_Task description_
From the data below, set down exactly the lines between the one holding "## Does every" and the one holding "- **Last-minute signature(s).**", inclusive, and no others.

_Materials provided_
=== Section Start ===
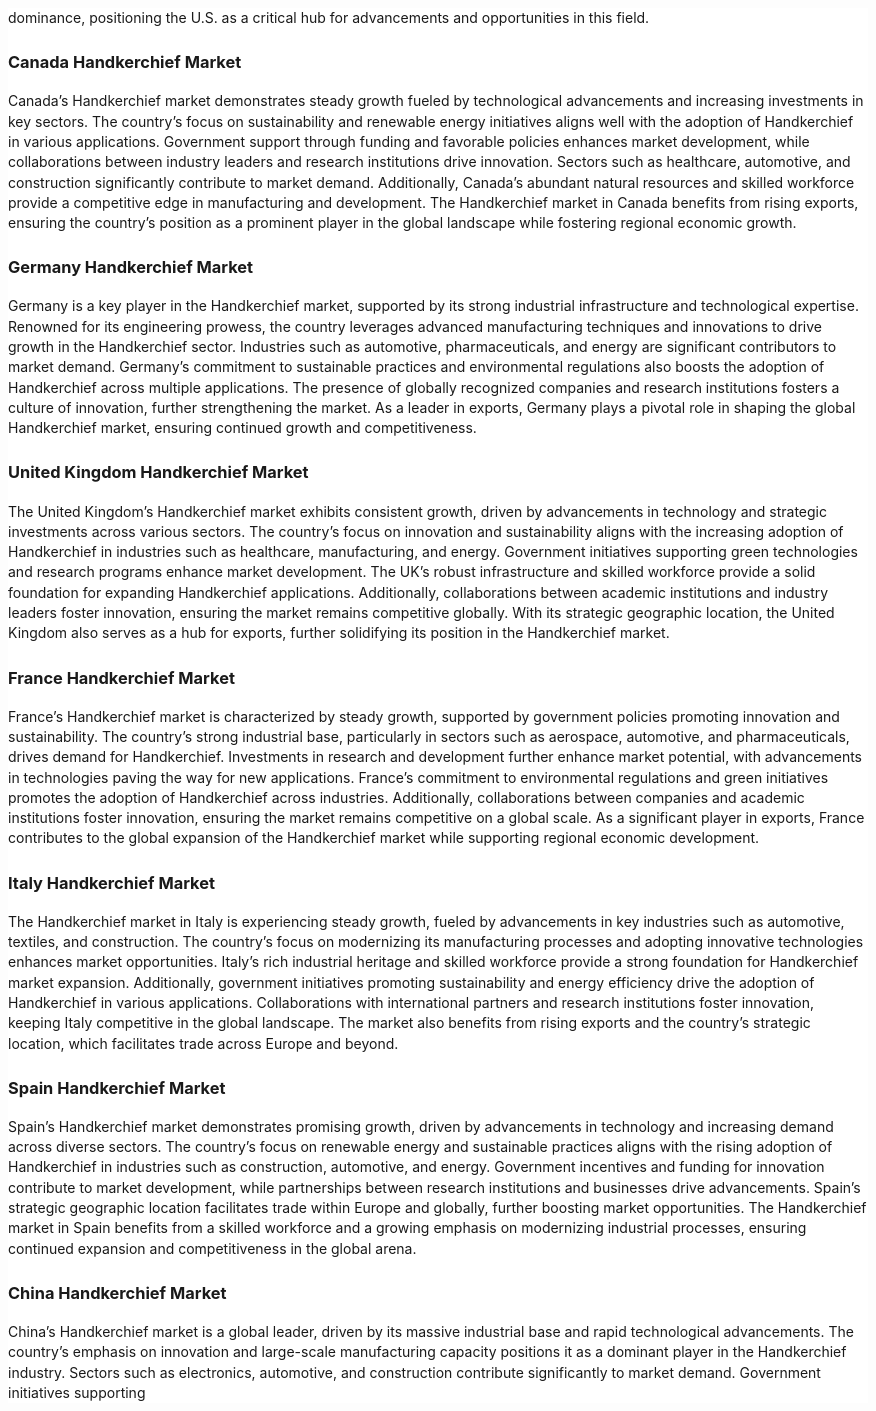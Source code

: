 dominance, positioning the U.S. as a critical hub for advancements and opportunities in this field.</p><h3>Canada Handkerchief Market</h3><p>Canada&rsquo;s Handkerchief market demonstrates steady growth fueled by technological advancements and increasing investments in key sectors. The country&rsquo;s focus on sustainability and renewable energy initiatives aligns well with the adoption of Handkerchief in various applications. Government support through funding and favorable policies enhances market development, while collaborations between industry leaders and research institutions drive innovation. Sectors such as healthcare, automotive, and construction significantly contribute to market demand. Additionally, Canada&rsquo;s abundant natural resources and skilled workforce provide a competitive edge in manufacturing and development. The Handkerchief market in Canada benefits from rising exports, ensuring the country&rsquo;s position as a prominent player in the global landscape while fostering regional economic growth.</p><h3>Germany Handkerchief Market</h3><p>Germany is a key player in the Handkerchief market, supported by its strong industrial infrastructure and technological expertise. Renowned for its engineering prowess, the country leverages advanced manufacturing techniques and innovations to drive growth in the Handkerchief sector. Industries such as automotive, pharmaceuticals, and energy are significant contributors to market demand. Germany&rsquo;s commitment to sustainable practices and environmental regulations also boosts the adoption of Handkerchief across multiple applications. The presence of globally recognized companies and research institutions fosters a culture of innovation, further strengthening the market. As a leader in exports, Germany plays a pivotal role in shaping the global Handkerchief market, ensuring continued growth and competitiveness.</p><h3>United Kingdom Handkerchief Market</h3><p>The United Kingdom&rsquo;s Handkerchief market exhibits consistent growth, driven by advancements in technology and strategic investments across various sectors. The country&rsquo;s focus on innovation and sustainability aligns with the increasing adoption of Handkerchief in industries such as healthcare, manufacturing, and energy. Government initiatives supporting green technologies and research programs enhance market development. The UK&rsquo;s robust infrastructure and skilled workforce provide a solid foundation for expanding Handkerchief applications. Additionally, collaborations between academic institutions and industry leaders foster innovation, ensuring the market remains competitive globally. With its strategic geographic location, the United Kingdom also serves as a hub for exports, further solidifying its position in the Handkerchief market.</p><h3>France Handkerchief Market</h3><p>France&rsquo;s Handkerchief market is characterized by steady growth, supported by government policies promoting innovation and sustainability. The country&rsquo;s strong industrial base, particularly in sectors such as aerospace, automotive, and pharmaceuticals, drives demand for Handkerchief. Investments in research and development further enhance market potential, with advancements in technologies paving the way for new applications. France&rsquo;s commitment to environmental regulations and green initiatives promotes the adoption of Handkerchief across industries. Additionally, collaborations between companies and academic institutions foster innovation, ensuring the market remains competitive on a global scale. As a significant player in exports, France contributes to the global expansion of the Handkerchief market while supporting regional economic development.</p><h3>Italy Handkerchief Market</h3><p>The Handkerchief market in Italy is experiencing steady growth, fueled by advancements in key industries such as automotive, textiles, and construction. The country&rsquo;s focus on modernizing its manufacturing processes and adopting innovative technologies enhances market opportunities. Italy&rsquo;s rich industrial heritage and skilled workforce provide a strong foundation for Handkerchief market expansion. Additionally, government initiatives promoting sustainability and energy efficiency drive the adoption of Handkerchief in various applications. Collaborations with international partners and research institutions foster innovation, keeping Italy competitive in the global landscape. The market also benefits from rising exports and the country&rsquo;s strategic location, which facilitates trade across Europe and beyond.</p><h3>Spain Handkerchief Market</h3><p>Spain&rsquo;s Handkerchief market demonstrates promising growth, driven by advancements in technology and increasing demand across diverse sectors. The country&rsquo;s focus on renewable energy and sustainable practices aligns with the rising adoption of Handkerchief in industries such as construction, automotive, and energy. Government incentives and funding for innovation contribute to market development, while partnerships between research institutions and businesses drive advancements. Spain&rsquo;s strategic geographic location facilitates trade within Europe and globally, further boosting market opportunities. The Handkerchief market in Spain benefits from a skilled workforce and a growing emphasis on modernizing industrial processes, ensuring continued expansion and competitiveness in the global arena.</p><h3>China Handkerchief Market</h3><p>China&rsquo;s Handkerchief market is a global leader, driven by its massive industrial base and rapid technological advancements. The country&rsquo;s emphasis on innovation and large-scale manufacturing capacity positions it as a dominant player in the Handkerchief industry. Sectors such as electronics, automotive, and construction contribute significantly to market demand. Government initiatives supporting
=== Section End ===
=== Section Start ===
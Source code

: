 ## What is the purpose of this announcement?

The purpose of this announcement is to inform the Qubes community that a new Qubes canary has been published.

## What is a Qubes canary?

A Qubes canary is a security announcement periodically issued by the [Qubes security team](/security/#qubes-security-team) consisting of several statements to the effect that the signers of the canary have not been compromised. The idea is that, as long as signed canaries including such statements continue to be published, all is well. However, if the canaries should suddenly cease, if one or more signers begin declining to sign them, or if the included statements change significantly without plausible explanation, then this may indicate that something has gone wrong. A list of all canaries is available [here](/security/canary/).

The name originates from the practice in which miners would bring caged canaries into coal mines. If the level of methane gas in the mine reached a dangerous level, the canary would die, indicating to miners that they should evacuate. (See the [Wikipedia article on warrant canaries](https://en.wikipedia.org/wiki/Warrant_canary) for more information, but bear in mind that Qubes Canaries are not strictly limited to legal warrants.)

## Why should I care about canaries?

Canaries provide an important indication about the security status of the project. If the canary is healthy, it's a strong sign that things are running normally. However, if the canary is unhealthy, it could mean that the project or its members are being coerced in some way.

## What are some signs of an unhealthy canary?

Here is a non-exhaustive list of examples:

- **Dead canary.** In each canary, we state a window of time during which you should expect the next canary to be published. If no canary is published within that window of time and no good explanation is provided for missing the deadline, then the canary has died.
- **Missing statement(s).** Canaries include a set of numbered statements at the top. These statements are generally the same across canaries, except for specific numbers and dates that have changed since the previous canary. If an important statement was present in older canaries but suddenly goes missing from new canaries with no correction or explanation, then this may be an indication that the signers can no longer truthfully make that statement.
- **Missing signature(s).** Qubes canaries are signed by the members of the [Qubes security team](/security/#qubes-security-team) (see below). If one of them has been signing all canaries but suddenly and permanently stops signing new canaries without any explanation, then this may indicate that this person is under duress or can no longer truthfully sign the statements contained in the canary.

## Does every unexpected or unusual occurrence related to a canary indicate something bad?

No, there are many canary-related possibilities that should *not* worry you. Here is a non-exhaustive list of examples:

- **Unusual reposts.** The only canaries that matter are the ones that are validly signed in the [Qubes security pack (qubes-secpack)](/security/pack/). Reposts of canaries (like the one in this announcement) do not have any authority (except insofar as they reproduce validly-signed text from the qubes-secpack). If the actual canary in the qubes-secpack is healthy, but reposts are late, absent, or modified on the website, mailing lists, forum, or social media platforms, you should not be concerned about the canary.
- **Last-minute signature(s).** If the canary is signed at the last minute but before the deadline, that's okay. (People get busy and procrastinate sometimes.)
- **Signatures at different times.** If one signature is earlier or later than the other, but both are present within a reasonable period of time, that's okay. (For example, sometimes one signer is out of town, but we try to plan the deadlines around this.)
=== Section End ===
=== Section Start ===
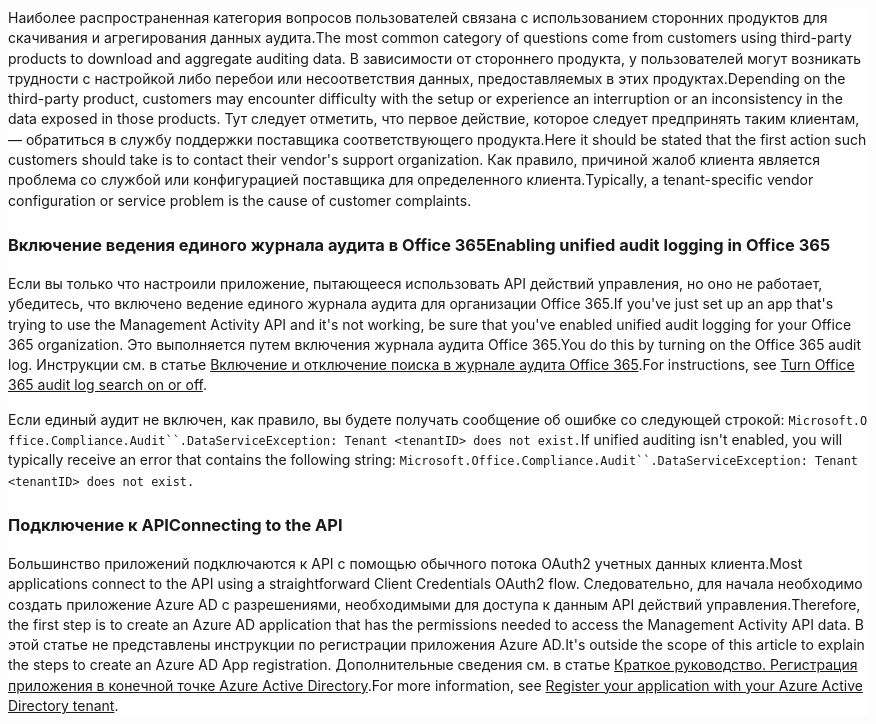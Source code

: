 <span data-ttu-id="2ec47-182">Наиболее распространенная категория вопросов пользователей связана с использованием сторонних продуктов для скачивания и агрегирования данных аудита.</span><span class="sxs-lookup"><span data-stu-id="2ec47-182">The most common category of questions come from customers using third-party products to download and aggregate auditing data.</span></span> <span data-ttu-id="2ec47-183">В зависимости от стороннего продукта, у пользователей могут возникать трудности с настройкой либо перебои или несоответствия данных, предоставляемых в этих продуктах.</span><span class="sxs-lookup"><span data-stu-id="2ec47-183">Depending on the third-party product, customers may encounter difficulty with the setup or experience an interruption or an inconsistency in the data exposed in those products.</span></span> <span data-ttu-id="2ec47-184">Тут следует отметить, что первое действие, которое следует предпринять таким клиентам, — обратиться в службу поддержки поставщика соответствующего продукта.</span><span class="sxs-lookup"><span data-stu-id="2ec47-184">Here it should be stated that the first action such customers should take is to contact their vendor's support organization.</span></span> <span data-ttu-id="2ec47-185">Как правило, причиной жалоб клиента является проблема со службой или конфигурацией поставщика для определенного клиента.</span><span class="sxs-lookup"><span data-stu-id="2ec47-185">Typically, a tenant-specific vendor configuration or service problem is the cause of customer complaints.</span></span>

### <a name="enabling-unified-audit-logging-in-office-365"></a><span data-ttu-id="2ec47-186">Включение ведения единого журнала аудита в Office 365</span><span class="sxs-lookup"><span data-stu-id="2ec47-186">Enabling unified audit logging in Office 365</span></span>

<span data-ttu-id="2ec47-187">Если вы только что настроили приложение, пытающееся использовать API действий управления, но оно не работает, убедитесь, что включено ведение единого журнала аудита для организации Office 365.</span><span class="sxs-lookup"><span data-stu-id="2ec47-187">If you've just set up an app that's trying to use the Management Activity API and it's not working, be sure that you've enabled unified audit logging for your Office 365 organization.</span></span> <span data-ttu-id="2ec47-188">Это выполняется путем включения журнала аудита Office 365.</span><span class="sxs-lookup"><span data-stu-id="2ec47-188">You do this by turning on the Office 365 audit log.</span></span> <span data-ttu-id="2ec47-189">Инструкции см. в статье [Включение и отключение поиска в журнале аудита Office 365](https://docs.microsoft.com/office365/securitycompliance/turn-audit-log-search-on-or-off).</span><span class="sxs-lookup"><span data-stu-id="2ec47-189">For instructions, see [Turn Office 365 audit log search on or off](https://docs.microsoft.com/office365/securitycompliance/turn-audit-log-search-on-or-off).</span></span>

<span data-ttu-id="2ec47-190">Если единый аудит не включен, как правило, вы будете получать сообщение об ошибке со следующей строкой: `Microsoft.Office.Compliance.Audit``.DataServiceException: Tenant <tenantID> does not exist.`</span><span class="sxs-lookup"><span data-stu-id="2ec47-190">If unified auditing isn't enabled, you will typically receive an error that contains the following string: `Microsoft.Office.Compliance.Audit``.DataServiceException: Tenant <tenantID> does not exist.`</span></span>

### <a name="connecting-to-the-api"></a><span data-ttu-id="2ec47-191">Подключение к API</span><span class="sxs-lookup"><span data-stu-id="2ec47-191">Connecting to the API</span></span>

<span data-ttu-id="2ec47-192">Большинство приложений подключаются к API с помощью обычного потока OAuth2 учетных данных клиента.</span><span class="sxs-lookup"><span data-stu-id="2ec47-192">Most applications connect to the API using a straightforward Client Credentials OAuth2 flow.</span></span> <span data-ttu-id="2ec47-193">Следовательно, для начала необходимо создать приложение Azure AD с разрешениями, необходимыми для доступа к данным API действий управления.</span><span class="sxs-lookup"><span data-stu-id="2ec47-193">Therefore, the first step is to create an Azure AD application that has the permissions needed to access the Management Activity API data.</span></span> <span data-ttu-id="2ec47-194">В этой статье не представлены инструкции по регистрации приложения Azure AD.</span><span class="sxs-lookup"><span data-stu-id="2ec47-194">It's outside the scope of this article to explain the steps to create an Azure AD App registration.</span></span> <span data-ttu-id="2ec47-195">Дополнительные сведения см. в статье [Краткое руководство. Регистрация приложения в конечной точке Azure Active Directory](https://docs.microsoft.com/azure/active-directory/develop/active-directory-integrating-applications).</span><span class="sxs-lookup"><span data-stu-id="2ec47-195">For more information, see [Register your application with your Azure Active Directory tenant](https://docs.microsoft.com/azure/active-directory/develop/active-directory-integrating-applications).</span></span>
=== Section End ===
_Solution_
## Does every unexpected or unusual occurrence related to a canary indicate something bad?

No, there are many canary-related possibilities that should *not* worry you. Here is a non-exhaustive list of examples:

- **Unusual reposts.** The only canaries that matter are the ones that are validly signed in the [Qubes security pack (qubes-secpack)](/security/pack/). Reposts of canaries (like the one in this announcement) do not have any authority (except insofar as they reproduce validly-signed text from the qubes-secpack). If the actual canary in the qubes-secpack is healthy, but reposts are late, absent, or modified on the website, mailing lists, forum, or social media platforms, you should not be concerned about the canary.
- **Last-minute signature(s).** If the canary is signed at the last minute but before the deadline, that's okay. (People get busy and procrastinate sometimes.)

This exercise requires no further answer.